▶ _What needs to be done_
Restate, exactly and without pictures, the lines from the start of the listing below through the line holding "in GitLab 16.4.".

*** Data excerpts ***

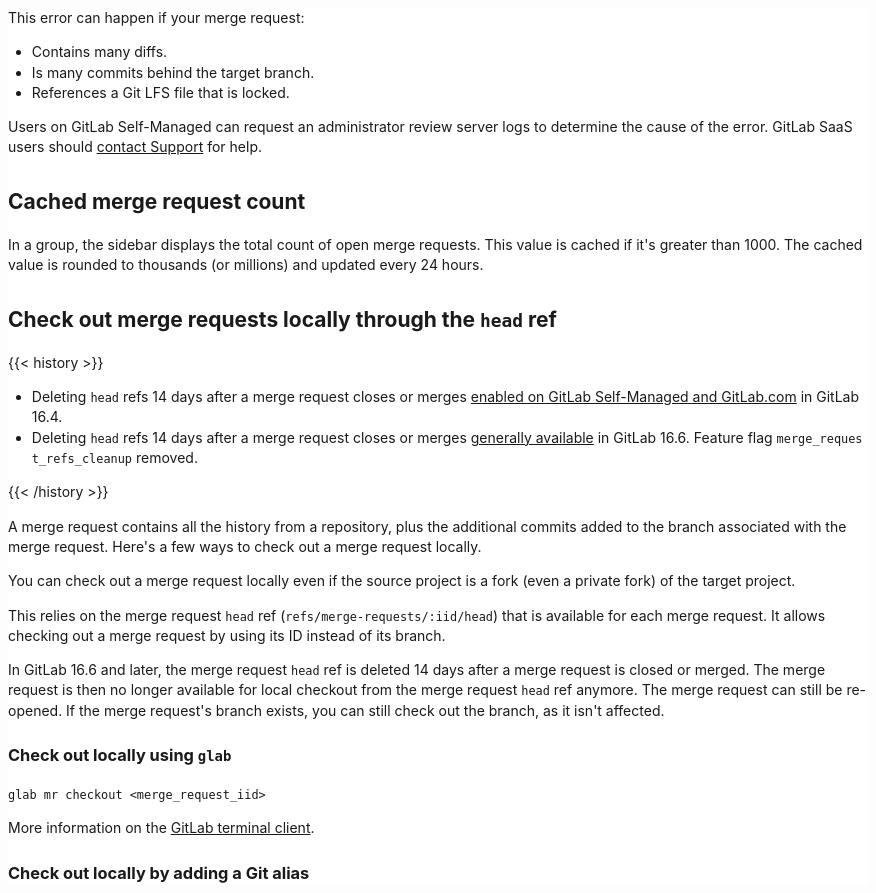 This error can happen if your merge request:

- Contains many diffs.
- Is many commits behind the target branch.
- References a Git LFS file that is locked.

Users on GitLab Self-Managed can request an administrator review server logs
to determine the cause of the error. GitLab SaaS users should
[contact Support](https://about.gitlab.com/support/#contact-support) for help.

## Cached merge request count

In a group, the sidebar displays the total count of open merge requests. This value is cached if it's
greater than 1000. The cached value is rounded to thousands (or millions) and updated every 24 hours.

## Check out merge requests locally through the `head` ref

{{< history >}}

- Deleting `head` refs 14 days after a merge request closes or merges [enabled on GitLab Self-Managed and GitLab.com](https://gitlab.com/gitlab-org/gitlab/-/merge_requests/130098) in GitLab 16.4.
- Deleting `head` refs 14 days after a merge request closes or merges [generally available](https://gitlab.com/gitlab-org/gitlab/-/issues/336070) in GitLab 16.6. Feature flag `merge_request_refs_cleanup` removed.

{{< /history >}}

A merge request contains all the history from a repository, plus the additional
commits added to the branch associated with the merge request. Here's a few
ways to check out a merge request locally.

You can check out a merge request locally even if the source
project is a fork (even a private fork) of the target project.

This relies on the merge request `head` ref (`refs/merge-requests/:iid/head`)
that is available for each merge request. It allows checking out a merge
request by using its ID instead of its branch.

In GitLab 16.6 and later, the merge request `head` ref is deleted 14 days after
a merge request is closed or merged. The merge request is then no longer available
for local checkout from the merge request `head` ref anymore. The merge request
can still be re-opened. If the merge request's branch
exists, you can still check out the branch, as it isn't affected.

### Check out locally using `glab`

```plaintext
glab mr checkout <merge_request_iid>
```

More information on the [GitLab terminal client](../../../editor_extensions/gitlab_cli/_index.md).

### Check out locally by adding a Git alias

*** End of Data excerpts ***

▶ _Solution to the problem_
 This error can happen if your merge request:

- Contains many diffs.
- Is many commits behind the target branch.
- References a Git LFS file that is locked.

Users on GitLab Self-Managed can request an administrator review server logs
to determine the cause of the error. GitLab SaaS users should
[contact Support](https://about.gitlab.com/support/#contact-support) for help.

## Cached merge request count

In a group, the sidebar displays the total count of open merge requests. This value is cached if it's
greater than 1000. The cached value is rounded to thousands (or millions) and updated every 24 hours.

## Check out merge requests locally through the `head` ref

{{< history >}}

- Deleting `head` refs 14 days after a merge request closes or merges [enabled on GitLab Self-Managed and GitLab.com](https://gitlab.com/gitlab-org/gitlab/-/merge_requests/130098) in GitLab 16.4.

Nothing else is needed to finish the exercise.